Dataset items
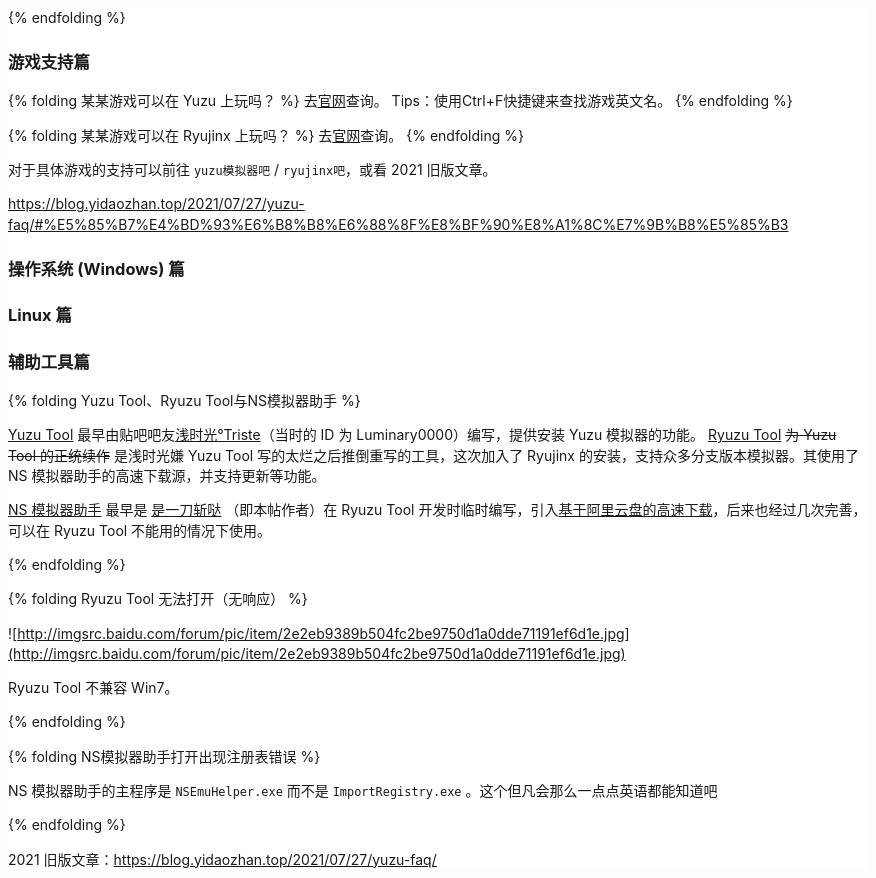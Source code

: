 {% endfolding %}

### 游戏支持篇

{% folding 某某游戏可以在 Yuzu 上玩吗？ %}
去[官网](https://yuzu-emu.org/game/)查询。
Tips：使用Ctrl+F快捷键来查找游戏英文名。
{% endfolding %}

{% folding 某某游戏可以在 Ryujinx 上玩吗？ %}
去[官网](https://github.com/Ryujinx/Ryujinx-Games-List/issues)查询。
{% endfolding %}

对于具体游戏的支持可以前往 `yuzu模拟器吧` / `ryujinx吧`，或看 2021 旧版文章。

https://blog.yidaozhan.top/2021/07/27/yuzu-faq/#%E5%85%B7%E4%BD%93%E6%B8%B8%E6%88%8F%E8%BF%90%E8%A1%8C%E7%9B%B8%E5%85%B3

### 操作系统 (Windows) 篇

### Linux 篇

### 辅助工具篇

{% folding Yuzu&nbsp;Tool、Ryuzu&nbsp;Tool与NS模拟器助手 %}

[Yuzu Tool](https://tieba.baidu.com/p/7707387158) 最早由贴吧吧友[浅时光°Triste](https://tieba.baidu.com/home/main?id=tb.1.49499a8d.blf4ca32-Qw58GSaOp6ihg?t=1642557514&fr=pb)（当时的 ID 为 Luminary0000）编写，提供安装 Yuzu 模拟器的功能。
[Ryuzu Tool](https://tieba.baidu.com/p/7724666241) ~~为 Yuzu Tool 的正统续作~~ 是浅时光嫌 Yuzu Tool 写的太烂之后推倒重写的工具，这次加入了 Ryujinx 的安装，支持众多分支版本模拟器。其使用了 NS 模拟器助手的高速下载源，并支持更新等功能。

[NS 模拟器助手](https://tieba.baidu.com/p/7712446946) 最早是 [是一刀斩哒](https://space.bilibili.com/485832788?spm_id_from=..0.0) （即本帖作者）在 Ryuzu Tool 开发时临时编写，引入[基于阿里云盘的高速下载](https://github.com/YidaozhanYa/ActionsMirror)，后来也经过几次完善，可以在 Ryuzu Tool 不能用的情况下使用。

{% endfolding %}

{% folding Ryuzu&nbsp;Tool&nbsp;无法打开（无响应） %}

![http://imgsrc.baidu.com/forum/pic/item/2e2eb9389b504fc2be9750d1a0dde71191ef6d1e.jpg](http://imgsrc.baidu.com/forum/pic/item/2e2eb9389b504fc2be9750d1a0dde71191ef6d1e.jpg)

Ryuzu Tool 不兼容 Win7。

{% endfolding %}

{% folding NS模拟器助手打开出现注册表错误 %}

NS 模拟器助手的主程序是 `NSEmuHelper.exe` 而不是 `ImportRegistry.exe` 。这个但凡会那么一点点英语都能知道吧

{% endfolding %}

2021 旧版文章：https://blog.yidaozhan.top/2021/07/27/yuzu-faq/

▶ **ASSIGNMENT**
Every line of the entries above that holds "Tool" should be copied out.

▶ **ANSWER FOR THE TASK**
{% folding Yuzu&nbsp;Tool、Ryuzu&nbsp;Tool与NS模拟器助手 %}
[Yuzu Tool](https://tieba.baidu.com/p/7707387158) 最早由贴吧吧友[浅时光°Triste](https://tieba.baidu.com/home/main?id=tb.1.49499a8d.blf4ca32-Qw58GSaOp6ihg?t=1642557514&fr=pb)（当时的 ID 为 Luminary0000）编写，提供安装 Yuzu 模拟器的功能。
[Ryuzu Tool](https://tieba.baidu.com/p/7724666241) ~~为 Yuzu Tool 的正统续作~~ 是浅时光嫌 Yuzu Tool 写的太烂之后推倒重写的工具，这次加入了 Ryujinx 的安装，支持众多分支版本模拟器。其使用了 NS 模拟器助手的高速下载源，并支持更新等功能。
[NS 模拟器助手](https://tieba.baidu.com/p/7712446946) 最早是 [是一刀斩哒](https://space.bilibili.com/485832788?spm_id_from=..0.0) （即本帖作者）在 Ryuzu Tool 开发时临时编写，引入[基于阿里云盘的高速下载](https://github.com/YidaozhanYa/ActionsMirror)，后来也经过几次完善，可以在 Ryuzu Tool 不能用的情况下使用。
{% folding Ryuzu&nbsp;Tool&nbsp;无法打开（无响应） %}
Ryuzu Tool 不兼容 Win7。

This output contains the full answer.